Then what about empathy? Trust? Those periods of bright anger that make you see red? How can those things, so far from uniformality, be considered basic humanistic principles? Do they really make us human, or do they force us away from what being a human actually means?
This dilemma was enough to keep me silent as I ride in the passenger seat of Nick's truck as we ride over to his house. It was a Thursday and one of those rare days where Mother Nature takes a break from beating us with icy weather and breathes the sun into our path. This meant having the windows rolled down while I hung an arm out of the window, swimming my hand through the air as it pushes back on me.
Nick thought that this was annoying, I could tell, but like a gentleman he never said anything. He has the radio turned up and bobs his head along to an unfamiliar song as we ride follow the caravan of high schoolers heading to the suburbs. Many of them had the same idea as us as well. I could see many people hanging out of their own respective windows, trying to soak up the sun before he disappears for good for the rest of the year.
I had yet to see snow. Nick said that there was potential snow clouds moving into town during the next week. That didn't give me much hope. Being the weatherman is the only profession where you can be wrong ninety-nine point nine percent of the time and still get payed. I found that ridiculous. If I did that on one of my tests I would be praised with money, but I would be grounded.
The project was due next week sometimes, but Nick and I weren't too worried. We technically didn't even need to get together today since we got well past halfway done the last time I came over. This visit was just mainly to finish it just so we wouldn't have to worry about it anymore.
We had it planned. Finish it, I take the essay and notes that prove we actually researched and understand the endocrine system. He would take the poster and finish printing out the pictures so that when it was due, we would get extra credit for bringing a physical representation of the human body system.

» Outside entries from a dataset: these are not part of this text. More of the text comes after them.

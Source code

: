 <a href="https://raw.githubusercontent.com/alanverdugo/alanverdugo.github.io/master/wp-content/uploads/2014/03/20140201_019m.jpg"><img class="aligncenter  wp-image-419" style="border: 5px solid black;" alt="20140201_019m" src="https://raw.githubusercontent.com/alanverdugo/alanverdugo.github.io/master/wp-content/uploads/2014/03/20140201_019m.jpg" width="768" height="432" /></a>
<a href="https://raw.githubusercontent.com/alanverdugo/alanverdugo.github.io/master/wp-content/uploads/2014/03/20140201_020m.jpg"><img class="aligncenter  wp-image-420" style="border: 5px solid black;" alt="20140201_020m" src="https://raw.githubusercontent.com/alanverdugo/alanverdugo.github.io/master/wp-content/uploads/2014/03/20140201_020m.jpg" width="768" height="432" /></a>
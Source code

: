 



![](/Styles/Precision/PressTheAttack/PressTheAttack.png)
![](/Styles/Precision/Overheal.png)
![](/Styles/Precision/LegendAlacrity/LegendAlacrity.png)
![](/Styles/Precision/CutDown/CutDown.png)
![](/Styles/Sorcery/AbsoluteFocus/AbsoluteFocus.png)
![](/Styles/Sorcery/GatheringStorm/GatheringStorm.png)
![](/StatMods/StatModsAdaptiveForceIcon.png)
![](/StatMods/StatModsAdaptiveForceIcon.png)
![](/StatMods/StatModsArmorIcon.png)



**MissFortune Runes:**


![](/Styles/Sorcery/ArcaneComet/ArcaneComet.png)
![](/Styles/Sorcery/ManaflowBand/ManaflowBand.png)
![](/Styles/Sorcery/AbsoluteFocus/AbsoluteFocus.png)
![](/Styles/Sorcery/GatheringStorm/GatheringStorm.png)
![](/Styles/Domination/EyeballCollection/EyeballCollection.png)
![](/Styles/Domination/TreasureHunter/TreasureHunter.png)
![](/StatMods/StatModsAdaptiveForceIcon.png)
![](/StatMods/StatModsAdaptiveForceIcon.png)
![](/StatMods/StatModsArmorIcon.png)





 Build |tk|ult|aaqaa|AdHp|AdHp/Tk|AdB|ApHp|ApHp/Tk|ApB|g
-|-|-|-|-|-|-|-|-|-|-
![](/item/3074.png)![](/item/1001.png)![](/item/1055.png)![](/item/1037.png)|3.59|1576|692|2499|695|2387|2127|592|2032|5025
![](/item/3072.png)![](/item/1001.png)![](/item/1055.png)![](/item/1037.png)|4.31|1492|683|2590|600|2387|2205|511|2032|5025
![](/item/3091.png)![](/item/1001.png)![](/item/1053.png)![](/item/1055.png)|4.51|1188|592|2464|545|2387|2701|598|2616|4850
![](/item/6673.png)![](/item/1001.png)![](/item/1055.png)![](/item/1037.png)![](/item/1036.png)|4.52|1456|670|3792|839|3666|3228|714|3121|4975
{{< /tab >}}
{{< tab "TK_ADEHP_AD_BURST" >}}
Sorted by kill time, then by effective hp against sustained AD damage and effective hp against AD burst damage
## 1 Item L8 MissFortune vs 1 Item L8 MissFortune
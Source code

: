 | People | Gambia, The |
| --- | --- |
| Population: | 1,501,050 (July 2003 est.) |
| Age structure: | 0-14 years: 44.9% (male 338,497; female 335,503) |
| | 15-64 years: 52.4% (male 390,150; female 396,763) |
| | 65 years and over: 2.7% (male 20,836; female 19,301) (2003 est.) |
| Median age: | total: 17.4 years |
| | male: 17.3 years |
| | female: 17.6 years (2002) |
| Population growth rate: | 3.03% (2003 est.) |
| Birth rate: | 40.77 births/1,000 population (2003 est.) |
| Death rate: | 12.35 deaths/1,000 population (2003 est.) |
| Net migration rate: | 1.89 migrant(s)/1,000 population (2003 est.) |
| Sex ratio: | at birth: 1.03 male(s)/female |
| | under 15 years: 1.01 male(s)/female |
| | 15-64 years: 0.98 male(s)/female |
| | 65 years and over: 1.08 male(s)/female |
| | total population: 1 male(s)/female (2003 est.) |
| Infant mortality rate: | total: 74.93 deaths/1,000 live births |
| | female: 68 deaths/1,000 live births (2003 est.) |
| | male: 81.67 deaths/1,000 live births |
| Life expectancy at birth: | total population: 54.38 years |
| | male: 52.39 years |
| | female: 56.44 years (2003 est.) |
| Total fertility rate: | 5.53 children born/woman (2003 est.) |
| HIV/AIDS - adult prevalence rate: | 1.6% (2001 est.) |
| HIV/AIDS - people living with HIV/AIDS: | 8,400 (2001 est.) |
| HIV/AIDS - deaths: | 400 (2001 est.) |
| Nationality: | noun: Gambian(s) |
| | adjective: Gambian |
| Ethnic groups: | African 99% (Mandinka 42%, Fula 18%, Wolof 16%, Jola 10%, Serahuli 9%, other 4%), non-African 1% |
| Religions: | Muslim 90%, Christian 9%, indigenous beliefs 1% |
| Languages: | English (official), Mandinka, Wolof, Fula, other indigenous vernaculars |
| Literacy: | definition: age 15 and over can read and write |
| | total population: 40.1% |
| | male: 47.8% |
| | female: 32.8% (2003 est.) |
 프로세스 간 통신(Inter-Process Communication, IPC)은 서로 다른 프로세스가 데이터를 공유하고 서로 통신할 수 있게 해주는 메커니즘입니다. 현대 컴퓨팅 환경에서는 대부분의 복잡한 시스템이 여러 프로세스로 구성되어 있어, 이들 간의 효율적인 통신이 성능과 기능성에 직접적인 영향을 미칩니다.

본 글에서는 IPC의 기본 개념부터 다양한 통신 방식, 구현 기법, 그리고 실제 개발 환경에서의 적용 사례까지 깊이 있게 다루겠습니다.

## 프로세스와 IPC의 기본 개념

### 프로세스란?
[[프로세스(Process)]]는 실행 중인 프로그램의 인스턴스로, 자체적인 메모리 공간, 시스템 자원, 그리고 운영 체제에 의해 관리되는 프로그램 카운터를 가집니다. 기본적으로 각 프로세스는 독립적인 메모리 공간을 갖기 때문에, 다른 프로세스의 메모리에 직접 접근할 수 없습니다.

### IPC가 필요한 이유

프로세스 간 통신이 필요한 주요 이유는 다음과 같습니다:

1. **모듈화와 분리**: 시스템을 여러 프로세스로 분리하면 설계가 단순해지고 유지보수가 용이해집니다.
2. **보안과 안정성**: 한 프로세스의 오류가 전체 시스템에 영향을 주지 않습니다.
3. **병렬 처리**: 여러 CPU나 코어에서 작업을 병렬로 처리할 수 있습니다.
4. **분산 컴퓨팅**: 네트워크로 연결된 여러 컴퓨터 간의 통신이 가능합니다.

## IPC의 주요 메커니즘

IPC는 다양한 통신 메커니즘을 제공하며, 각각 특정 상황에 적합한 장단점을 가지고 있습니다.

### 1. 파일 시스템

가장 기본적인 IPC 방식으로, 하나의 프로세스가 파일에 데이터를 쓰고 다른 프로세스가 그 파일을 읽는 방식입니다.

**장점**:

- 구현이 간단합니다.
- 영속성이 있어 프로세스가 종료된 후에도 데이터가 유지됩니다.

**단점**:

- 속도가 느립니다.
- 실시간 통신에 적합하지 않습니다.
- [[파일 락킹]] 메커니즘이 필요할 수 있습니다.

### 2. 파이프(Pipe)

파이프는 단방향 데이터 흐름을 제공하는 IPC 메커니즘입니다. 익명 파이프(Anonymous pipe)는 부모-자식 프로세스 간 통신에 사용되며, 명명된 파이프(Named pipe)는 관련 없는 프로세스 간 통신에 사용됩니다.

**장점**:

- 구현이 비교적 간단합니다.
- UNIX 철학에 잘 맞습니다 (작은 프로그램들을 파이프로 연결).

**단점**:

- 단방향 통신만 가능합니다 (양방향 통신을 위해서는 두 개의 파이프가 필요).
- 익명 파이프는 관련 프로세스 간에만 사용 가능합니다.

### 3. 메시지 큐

I liked working with Nick. He was of the more reserved jocks I've seen at school, besides that morning where he shoved his cousin into a locker. He had assured me that it was only a joke and that I wasn't endangered of getting put into a locker myself. I found that answer oddly confusing.
Soon enough we pull into his parking spot in front of the house. He lived only ten minutes away from the school, fifteen with traffic, unlike my brothers and I do. It was why we opted to come to his house again instead of mine, so that we could get more done.
The third time I walk into his house I feel like it almost welcomes me. The floor is cleared of all party items and the sofa is moved back to where it originally sat before the party. Nick discards his keys in a bowl by the front door as I start to walk through the house to the back porch, where a table and umbrella sat. We had worked there last time and it worked pretty well. It was big enough that we could lay everything out without piling it on top of each other and we could move around freely without being in each other's personal space.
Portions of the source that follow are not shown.